» **Information given**:
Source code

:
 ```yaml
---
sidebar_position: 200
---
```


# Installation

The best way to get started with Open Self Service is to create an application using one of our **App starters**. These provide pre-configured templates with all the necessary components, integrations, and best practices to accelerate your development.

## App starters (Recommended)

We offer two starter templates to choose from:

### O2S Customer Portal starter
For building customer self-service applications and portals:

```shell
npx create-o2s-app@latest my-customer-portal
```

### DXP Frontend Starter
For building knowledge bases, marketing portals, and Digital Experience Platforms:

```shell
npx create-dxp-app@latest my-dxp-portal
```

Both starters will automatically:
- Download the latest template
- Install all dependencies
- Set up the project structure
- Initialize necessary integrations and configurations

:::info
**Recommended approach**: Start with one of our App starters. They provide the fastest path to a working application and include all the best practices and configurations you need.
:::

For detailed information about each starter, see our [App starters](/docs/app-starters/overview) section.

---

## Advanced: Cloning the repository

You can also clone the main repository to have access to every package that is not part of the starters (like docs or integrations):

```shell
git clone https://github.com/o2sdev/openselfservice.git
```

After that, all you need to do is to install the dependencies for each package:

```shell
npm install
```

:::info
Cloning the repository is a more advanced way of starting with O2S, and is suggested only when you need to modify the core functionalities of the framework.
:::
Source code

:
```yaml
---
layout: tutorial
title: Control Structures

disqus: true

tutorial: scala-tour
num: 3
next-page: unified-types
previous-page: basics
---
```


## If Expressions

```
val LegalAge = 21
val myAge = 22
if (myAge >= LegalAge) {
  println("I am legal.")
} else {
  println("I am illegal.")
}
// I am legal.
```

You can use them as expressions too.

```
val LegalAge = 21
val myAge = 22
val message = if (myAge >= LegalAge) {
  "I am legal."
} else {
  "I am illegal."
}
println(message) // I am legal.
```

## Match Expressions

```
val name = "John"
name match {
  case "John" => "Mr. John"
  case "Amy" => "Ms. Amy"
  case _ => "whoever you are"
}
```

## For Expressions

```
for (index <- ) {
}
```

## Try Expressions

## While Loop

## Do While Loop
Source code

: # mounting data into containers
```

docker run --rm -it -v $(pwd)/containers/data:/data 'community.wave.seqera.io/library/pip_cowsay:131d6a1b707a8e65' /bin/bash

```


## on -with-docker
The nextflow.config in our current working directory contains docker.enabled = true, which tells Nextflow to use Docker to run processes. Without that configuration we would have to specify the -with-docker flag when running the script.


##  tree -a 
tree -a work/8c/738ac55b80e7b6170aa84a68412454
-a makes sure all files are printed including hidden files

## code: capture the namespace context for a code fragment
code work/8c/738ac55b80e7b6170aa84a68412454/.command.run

» **Task to complete**: Look for the line that contains "## code: capture" in the listing above. Set down that line and each line after it, ending with the last one.

» **Solution below**:
## code: capture the namespace context for a code fragment
code work/8c/738ac55b80e7b6170aa84a68412454/.command.run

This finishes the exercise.